The Federal Reserve opted to keep US interest rates on hold for the fourth meeting running, fretting about inflation but also warning that a housing downturn is now substantial. The Federal Open Market Committee (FOMC) decided to keep its key fed funds interest rate pegged at 5.25 percent.

My guess is that if the US dollar did not weaken so much over the last 2-3 weeks, the Fed WOULD HAVE LOWERED INTREST RATES BY 0.25 percentage points. However, the dollar weakness basically left the Fed with little choice but to maintain rates in order to maintain some stabilising platform for the dollar to stand on. A drop in rates by the Fed could very well send the US dollar down another 2%-3%. That would have been two uppercuts to the jawbone of the US domestic economy - a risk not many are willing to stomach.

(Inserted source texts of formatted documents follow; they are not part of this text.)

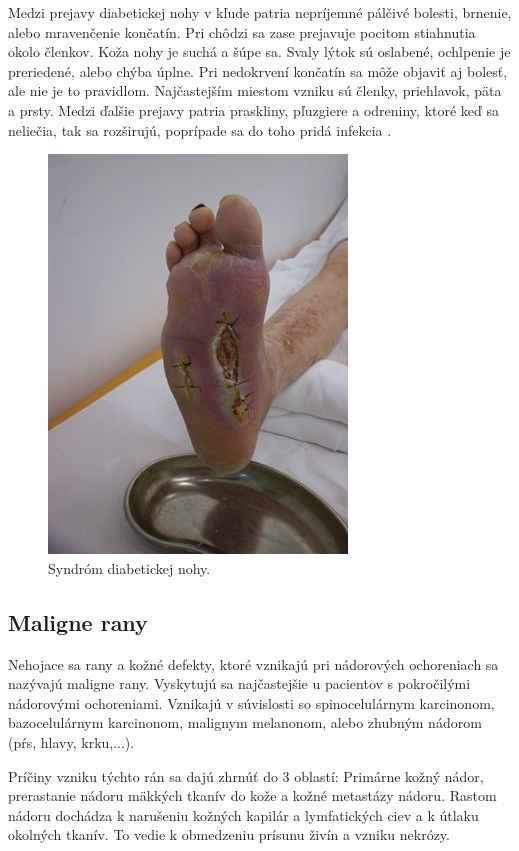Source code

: Medzi prejavy diabetickej nohy v kľude patria nepríjemné pálčivé bolesti, brnenie, alebo mravenčenie končatín. Pri chôdzi sa zase prejavuje pocitom stiahnutia okolo členkov. Koža nohy je suchá a šúpe sa. Svaly lýtok sú oslabené, ochlpenie je preriedené, alebo chýba úplne. Pri nedokrvení končatín sa môže objaviť aj bolesť, ale nie je to pravidlom. Najčastejším miestom vzniku sú členky, priehlavok, päta a prsty. Medzi ďalšie prejavy patria praskliny, pľuzgiere a odreniny, ktoré keď sa neliečia, tak sa rozširujú, poprípade sa do toho pridá infekcia \cite{pcCdSrbbhhlr5YcQ, Pokorna2012}.
\begin{figure}[h]
  \centering
  \includegraphics[scale=2]{fig/diabeticka-noha.jpg}
  \caption{Syndróm diabetickej nohy. \cite{uGOum7N9LzIGa5X2}}
  \label{fig:diabeticka-noha}
\end{figure}

\subsection{Maligne rany}
Nehojace sa rany a kožné defekty, ktoré vznikajú pri nádorových ochoreniach sa nazývajú maligne rany. Vyskytujú sa najčastejšie u pacientov s pokročilými nádorovými ochoreniami. Vznikajú v súvislosti so spinocelulárnym karcinonom, bazocelulárnym karcinonom, malignym melanonom, alebo zhubným nádorom (pŕs, hlavy, krku,...).

Príčiny vzniku týchto rán sa dajú zhrnúť do 3 oblastí: Primárne kožný nádor, prerastanie nádoru mäkkých tkanív do kože a kožné metastázy nádoru. Rastom nádoru dochádza k narušeniu kožných kapilár a lymfatických ciev a k útlaku okolných tkanív. To vedie k obmedzeniu prísunu živín a vzniku nekrózy.

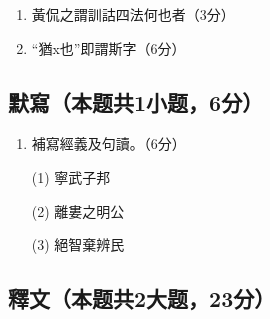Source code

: \documentclass[12pt,a4paper]{article}
\begin{document}
\begin{enumerate}[leftmargin=*, label=\textbf{\arabic*.}, start=15]
    \item 黃侃之謂訓詁四法何也者（3分）
   
    \item “猶x也”即謂斯字（6分）
    
    \vspace{10em}
\end{enumerate}
\subsection{默寫（本题共1小题，6分）}

\begin{enumerate}[leftmargin=*, label=\textbf{\arabic*.}, start=17]
    \item 補寫經義及句讀。（6分）
    
    (1) 寧武子邦
    
    (2) 離婁之明公
    
    (3) 絕智棄辨民
\end{enumerate}

\subsection{釋文（本题共2大题，23分）}
\end{document}
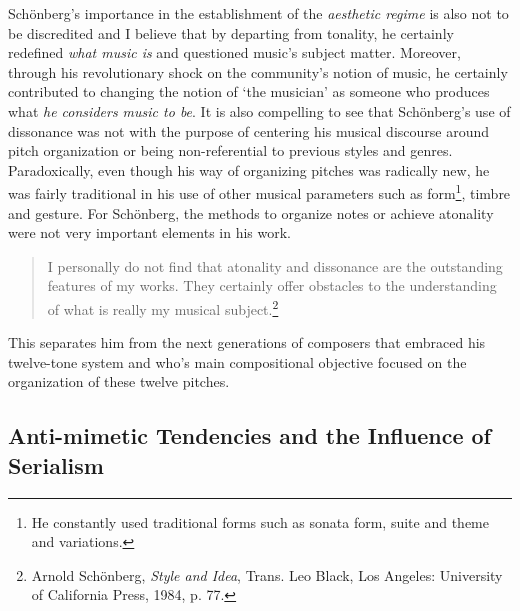 Sch\"{o}nberg's importance in the establishment of the \emph{aesthetic regime} is also not to be discredited and I believe that by departing from tonality, he certainly redefined \emph{what music is} and questioned music's subject matter. Moreover, through his revolutionary shock on the community's notion of music, he certainly contributed to changing the notion of `the musician' as someone who produces what \emph{he considers music to be}. It is also compelling to see that Sch\"{o}nberg's use of dissonance was not with the purpose of centering his musical discourse around pitch organization or being non-referential to previous styles and genres. Paradoxically, even though his way of organizing pitches was radically new, he was fairly traditional in his use of other musical parameters such as form\footnote{He constantly used traditional forms such as sonata form, suite and theme and variations.}, timbre and gesture. For Sch\"{o}nberg, the methods to organize notes or achieve atonality were not very important elements in his work.

\begin{quote}
I personally do not find that atonality and dissonance are the outstanding features of my works. They certainly offer obstacles to the understanding of what is really my musical subject.\footnote{Arnold Sch\"{o}nberg, \emph{Style and Idea}, Trans. Leo Black, Los Angeles: University of California Press, 1984, p. 77.}
\end{quote}
This separates him from the next generations of composers that embraced his twelve-tone system and who's main compositional objective focused on the organization of these twelve pitches. 

\subsection{Anti-mimetic Tendencies and the Influence of Serialism}

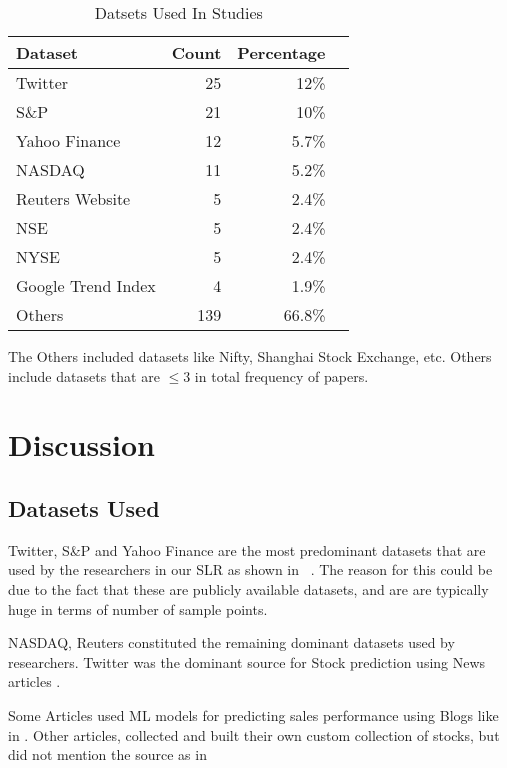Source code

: \documentclass[11pt]{article}
\begin{document}
\begin{table}
\caption{Datsets Used In Studies}
\label{T:datasetsused}
\begin{tabularx}{\columnwidth}{X r r r}
\toprule
Dataset  & Count & Percentage \\
\midrule
Twitter & 25 & 12\% \\
S\&P  & 21 & 10\% \\
Yahoo Finance & 12 & 5.7\% \\
NASDAQ & 11 & 5.2\%\\
Reuters Website & 5 & 2.4\% \\
NSE & 5 & 2.4\%\\
NYSE & 5 & 2.4\% \\
Google Trend Index & 4 & 1.9\%\\
Others & 139 & 66.8\% \\

\midrule
\end{tabularx}
\end{table}

The Others included datasets like Nifty, Shanghai Stock Exchange, etc. Others include datasets that are $\le 3$ in total frequency of papers.

\section{Discussion} \label{S:discussion}

\subsection{Datasets Used} \label{S:datasets used}

Twitter, S\&P and Yahoo Finance are the most predominant datasets that are used by the researchers in our SLR as shown in ~. The reason for this could be due to the fact that these are publicly available datasets, and are are typically huge in terms of number of sample points. 

NASDAQ, Reuters constituted the remaining dominant datasets used by researchers. Twitter was the dominant source for Stock prediction using News articles \citep[see][]{Dong2020,Bollen2011,Sharma2019}.

Some Articles used ML models for predicting sales performance using Blogs like in \cite{Liu2007}. Other articles, collected and built their own custom collection of stocks, but did not mention the source as in \cite{Song2020}
\end{document}
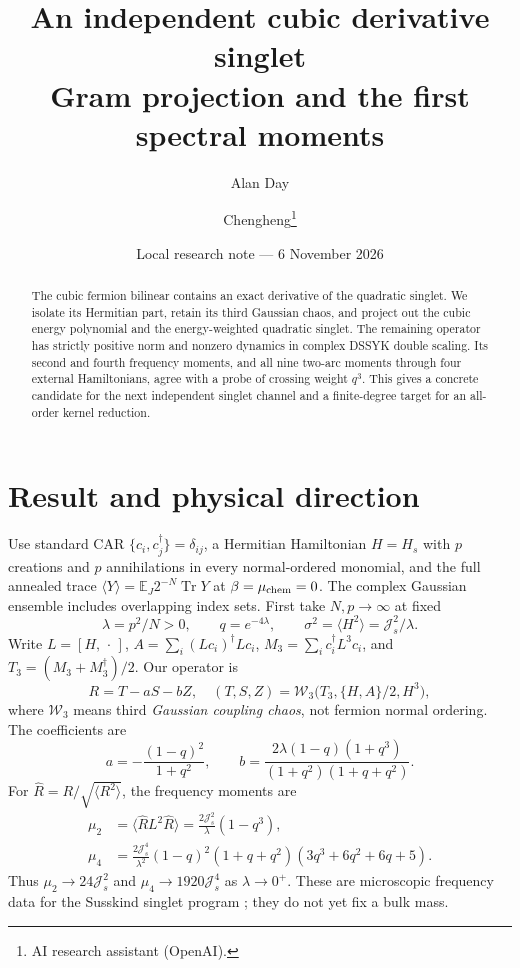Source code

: \documentclass[11pt,a4paper]{article}
\title{An independent cubic derivative singlet\\Gram projection and the first spectral moments}
\author{Alan Day \and Chengheng\thanks{AI research assistant (OpenAI).}}
\date{Local research note --- 6 November 2026}
\newcommand{\Js}{\mathcal J_s}
\newcommand{\W}{\mathcal W_3}
\newcommand{\av}[1]{\langle #1\rangle}
\begin{document}
\maketitle
\begin{abstract}
The cubic fermion bilinear contains an exact derivative of the quadratic
singlet. We isolate its Hermitian part, retain its third Gaussian chaos,
and project out the cubic energy polynomial and the energy-weighted
quadratic singlet. The remaining operator has strictly positive norm
and nonzero dynamics in complex DSSYK double scaling. Its second and
fourth frequency moments, and all nine two-arc moments through four
external Hamiltonians, agree with a probe of crossing weight $q^3$.
This gives a concrete candidate for the next independent singlet channel
and a finite-degree target for an all-order kernel reduction.
\end{abstract}
\section{Result and physical direction}
Use standard CAR $\{c_i,c_j^\dagger\}=\delta_{ij}$, a Hermitian
Hamiltonian $H=H_s$ with $p$ creations and $p$ annihilations in every
normal-ordered monomial, and the full annealed trace
$\av{Y}=\mathbb E_J 2^{-N}\operatorname{Tr}Y$ at
$\beta=\mu_{\rm chem}=0$. The complex Gaussian ensemble includes
overlapping index sets. First take $N,p\to\infty$ at fixed
\[
 \lambda=p^2/N>0,\qquad q=e^{-4\lambda},\qquad
 \sigma^2=\av{H^2}=\Js^2/\lambda .
\]
Write $L=[H,\,\cdot\,]$, $A=\sum_i(Lc_i)^\dagger Lc_i$,
$M_3=\sum_i c_i^\dagger L^3c_i$, and
$T_3=(M_3+M_3^\dagger)/2$. Our operator is
\begin{equation}
 R=T-aS-bZ,\quad
 (T,S,Z)=\W\bigl(T_3,\{H,A\}/2,H^3\bigr),                 \label{R}
\end{equation}
where $\W$ means third \emph{Gaussian coupling chaos}, not fermion
normal ordering. The coefficients are
\begin{equation}
 a=-\frac{(1-q)^2}{1+q^2},\qquad
 b=\frac{2\lambda(1-q)(1+q^3)}
              {(1+q^2)(1+q+q^2)}.                       \label{ab}
\end{equation}
For $\widehat R=R/\sqrt{\av{R^2}}$, the frequency moments are
\begin{align}
 \mu_2&=\av{\widehat R L^2\widehat R}
       =\frac{2\Js^2}{\lambda}(1-q^3),                 \label{mu2}\\
 \mu_4&=\frac{2\Js^4}{\lambda^2}(1-q)^2(1+q+q^2)
                   (3q^3+6q^2+6q+5).                 \label{mu4}
\end{align}
Thus $\mu_2\to24\Js^2$ and $\mu_4\to1920\Js^4$ as
$\lambda\to0^+$. These are microscopic frequency data for the
Susskind singlet program \cite{MSS}; they do not yet fix a bulk mass.
\end{document}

The Fed has held interest rates steady for four meetings since it halted a run of 17 quarter-point increases in August. The Fed acknowledged that the downturn in the US' housing market had become more significant of late. But with the world's biggest economy showing signs of slowing, some experts say the Fed must consider the downside risks, and consider cutting rates in 2007 to avert a serious downturn. It appears that the Fed only have two options going ahead for the next 6 months, stay put or lower. The way housing is going, a lot will ride on the year end retail sales and unemployment figures. If both sets of figures showed weakness then the Fed will ease, with or without a weak dollar. It is pointless to protect the US dollar at the expense of a recession in the US. Having said that, I think the US economy is a lot more stronger than what the housing figures are showing. Bearing in mind that the US housing boom have basically been on a tear for the longest time, an easing in housing is largely anticipated, in particular when you consider that the US equity markets have been booming as well for the last 12 months, thus taking away some of the limelight and attention from property.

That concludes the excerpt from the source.